Following the invasion of 1066, William the Conqueror ordered the production of the Domesday Book to provide a detailed statement of the lands held by the King, and by his tenants, and of the resources which went with those lands. The book was completed in 1086.
The name Barnebi appeared in Domesday Book. The land was divided between two main landholders. The village was in the fee of Bishop Odo of Bayeux. The other main landholder was the Bishop of Lincoln. There was a priest and a church in which lay half a bovat and one mill and thirty acres of meadow and a small wood. A bovat was a piece of land which could be cultivated by one ox in a day.

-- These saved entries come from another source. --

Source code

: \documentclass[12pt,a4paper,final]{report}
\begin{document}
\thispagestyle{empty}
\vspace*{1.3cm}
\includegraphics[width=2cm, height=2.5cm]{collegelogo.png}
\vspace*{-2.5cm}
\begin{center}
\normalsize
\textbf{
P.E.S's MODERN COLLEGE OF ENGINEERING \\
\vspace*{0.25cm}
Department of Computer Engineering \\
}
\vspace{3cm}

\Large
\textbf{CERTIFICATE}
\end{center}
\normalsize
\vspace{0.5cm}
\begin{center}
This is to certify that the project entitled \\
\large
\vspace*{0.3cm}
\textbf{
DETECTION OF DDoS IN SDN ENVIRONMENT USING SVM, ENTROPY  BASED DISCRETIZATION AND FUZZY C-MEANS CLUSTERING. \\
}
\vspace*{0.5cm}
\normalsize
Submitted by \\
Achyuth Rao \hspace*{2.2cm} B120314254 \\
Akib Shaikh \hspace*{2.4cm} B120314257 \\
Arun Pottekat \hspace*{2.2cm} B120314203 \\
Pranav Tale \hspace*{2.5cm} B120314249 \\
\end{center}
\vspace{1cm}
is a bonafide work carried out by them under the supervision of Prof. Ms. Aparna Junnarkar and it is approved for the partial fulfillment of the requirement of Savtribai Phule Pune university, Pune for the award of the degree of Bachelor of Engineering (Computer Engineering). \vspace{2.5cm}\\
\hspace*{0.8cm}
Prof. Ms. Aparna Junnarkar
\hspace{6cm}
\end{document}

The mill was a water mill and was believed to have been just south west of the Church on the River Witham.
Odo, Bishop of Bayeux was also the Earl of Kent. He was the half-brother to William I, son of Robert of Normandy and Herleva his mistress, and acted as Regent in William Is absence. Arrested in 1082 for conspiracy, and placed in prison at Rouen in 1086, he was pardoned by William I on his death-bed in 1087. Odo rebelled against William Rufus in 1088, was defeated and fled to Normandy. He died in 1097 on the First Crusade. He had holdings in 22 counties in England. Remigius, Bishop of Lincoln provided William I with ships for invasion of 1066. He moved from Dorcester, Oxfordshire, to Lincoln between 1072 and 1086. Remigius was a Domesday commissioner and had holdings in 9 counties.